◆ **What this task involves**:
Your answer should be one number: the count of lines in the records that include the word "textasciicircum".

◆ **Listed entries**:
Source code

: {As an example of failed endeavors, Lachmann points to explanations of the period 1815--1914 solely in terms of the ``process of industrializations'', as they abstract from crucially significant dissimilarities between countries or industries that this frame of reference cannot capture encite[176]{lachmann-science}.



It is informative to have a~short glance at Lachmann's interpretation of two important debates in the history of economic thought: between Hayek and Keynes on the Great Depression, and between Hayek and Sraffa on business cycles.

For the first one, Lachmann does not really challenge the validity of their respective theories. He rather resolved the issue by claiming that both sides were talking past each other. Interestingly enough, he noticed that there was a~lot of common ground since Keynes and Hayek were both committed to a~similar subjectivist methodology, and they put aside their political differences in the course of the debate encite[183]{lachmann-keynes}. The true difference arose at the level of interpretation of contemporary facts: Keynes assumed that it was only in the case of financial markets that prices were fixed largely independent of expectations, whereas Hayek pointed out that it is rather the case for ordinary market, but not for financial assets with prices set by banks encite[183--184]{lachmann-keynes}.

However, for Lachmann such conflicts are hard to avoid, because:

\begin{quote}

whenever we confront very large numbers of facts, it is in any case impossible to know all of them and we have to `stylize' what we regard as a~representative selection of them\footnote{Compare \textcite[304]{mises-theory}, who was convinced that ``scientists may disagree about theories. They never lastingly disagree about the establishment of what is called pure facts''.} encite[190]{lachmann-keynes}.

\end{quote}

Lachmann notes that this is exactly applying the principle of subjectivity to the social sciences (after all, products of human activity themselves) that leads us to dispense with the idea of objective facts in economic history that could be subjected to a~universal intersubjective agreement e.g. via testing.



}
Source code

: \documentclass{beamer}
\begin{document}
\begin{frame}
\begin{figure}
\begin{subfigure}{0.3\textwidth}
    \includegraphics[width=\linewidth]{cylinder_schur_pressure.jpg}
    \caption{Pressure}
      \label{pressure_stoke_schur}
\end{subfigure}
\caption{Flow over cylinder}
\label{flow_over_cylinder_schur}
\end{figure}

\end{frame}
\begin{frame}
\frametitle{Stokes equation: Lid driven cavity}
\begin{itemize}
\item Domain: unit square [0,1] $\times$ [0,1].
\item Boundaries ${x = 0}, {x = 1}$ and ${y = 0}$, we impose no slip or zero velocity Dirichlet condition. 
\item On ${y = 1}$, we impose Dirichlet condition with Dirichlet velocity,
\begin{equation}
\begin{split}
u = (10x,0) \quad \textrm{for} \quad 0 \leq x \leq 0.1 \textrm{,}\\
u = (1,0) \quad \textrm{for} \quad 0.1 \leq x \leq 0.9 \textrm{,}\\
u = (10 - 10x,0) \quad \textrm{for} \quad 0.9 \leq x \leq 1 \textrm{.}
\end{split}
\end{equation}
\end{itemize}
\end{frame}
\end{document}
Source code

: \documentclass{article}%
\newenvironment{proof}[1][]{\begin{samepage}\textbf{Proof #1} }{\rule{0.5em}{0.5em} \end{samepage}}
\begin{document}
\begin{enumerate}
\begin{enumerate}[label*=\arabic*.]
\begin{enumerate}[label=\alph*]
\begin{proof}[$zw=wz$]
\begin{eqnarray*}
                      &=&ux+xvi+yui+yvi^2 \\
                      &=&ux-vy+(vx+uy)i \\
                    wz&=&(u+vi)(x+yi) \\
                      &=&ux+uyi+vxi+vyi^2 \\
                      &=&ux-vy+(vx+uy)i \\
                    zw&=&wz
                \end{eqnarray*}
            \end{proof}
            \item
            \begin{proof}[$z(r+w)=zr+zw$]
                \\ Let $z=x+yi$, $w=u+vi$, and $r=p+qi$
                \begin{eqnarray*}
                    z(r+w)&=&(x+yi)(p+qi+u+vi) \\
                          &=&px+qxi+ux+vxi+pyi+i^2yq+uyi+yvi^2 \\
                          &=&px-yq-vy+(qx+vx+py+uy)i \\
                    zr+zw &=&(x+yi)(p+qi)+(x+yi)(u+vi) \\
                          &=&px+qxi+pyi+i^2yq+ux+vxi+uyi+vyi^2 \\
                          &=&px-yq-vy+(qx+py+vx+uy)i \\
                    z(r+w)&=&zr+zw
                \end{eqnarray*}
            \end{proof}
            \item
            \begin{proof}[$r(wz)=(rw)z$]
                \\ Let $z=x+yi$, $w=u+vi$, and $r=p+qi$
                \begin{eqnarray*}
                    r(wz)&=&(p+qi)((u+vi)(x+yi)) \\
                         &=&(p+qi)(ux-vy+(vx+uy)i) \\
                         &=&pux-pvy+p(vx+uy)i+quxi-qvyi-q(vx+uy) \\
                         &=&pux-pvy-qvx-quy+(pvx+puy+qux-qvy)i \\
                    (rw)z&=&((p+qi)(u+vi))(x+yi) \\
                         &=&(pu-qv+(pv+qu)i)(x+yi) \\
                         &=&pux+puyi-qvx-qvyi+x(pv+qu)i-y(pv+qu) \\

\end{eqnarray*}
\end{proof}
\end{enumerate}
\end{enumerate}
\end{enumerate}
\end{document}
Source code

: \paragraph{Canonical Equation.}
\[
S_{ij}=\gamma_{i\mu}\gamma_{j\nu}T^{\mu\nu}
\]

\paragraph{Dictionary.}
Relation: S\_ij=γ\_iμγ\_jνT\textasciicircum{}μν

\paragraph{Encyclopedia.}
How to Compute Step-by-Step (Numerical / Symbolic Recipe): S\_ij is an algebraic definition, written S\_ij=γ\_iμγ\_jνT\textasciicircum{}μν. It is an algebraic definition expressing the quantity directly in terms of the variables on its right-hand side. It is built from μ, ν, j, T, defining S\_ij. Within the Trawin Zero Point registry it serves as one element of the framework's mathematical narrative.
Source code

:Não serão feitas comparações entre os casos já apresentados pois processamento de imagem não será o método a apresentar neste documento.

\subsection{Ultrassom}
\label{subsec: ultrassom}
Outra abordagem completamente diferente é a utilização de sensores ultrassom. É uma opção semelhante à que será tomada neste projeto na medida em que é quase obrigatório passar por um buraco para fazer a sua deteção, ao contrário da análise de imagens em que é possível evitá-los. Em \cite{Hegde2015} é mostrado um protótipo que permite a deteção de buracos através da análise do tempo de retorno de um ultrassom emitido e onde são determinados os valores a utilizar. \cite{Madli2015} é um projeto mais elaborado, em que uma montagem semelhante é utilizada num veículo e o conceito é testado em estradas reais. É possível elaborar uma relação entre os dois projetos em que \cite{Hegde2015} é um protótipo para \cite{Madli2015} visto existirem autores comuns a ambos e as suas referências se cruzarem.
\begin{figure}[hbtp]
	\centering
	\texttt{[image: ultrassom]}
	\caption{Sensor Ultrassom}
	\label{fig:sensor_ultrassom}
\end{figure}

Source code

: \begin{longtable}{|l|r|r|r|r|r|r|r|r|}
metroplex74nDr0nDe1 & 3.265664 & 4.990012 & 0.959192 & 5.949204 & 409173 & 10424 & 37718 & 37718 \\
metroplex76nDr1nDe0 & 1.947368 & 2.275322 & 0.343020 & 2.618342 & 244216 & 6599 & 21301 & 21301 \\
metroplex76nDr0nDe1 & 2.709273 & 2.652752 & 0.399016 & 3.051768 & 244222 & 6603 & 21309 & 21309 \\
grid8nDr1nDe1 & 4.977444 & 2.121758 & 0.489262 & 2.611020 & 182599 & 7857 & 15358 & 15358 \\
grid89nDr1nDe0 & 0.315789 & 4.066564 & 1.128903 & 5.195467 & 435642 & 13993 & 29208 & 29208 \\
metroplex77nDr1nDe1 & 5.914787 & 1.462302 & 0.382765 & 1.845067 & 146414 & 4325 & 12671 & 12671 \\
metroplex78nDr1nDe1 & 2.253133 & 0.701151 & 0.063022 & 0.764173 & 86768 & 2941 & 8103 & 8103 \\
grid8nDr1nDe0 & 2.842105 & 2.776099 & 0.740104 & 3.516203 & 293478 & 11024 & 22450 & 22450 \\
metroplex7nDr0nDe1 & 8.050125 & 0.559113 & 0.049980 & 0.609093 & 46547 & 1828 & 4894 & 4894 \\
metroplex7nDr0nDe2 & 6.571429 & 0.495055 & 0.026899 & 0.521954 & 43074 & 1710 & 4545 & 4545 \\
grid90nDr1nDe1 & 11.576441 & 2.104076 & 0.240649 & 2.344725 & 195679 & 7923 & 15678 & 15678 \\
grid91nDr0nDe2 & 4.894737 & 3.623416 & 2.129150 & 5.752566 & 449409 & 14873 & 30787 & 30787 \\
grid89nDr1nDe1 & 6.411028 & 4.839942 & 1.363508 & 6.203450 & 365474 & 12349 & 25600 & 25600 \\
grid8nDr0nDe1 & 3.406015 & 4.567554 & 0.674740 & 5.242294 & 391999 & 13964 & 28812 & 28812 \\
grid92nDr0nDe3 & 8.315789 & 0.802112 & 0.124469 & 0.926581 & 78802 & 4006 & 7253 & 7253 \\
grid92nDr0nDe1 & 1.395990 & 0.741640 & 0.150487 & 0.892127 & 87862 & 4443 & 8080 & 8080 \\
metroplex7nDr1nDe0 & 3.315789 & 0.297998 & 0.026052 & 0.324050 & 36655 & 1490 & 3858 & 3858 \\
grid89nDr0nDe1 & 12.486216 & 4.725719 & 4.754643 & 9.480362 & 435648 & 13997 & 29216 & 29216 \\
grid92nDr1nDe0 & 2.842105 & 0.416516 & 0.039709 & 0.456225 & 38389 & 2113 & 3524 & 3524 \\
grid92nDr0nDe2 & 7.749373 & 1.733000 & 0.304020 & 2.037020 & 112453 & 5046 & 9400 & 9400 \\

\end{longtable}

◆ **Exercise output**:
2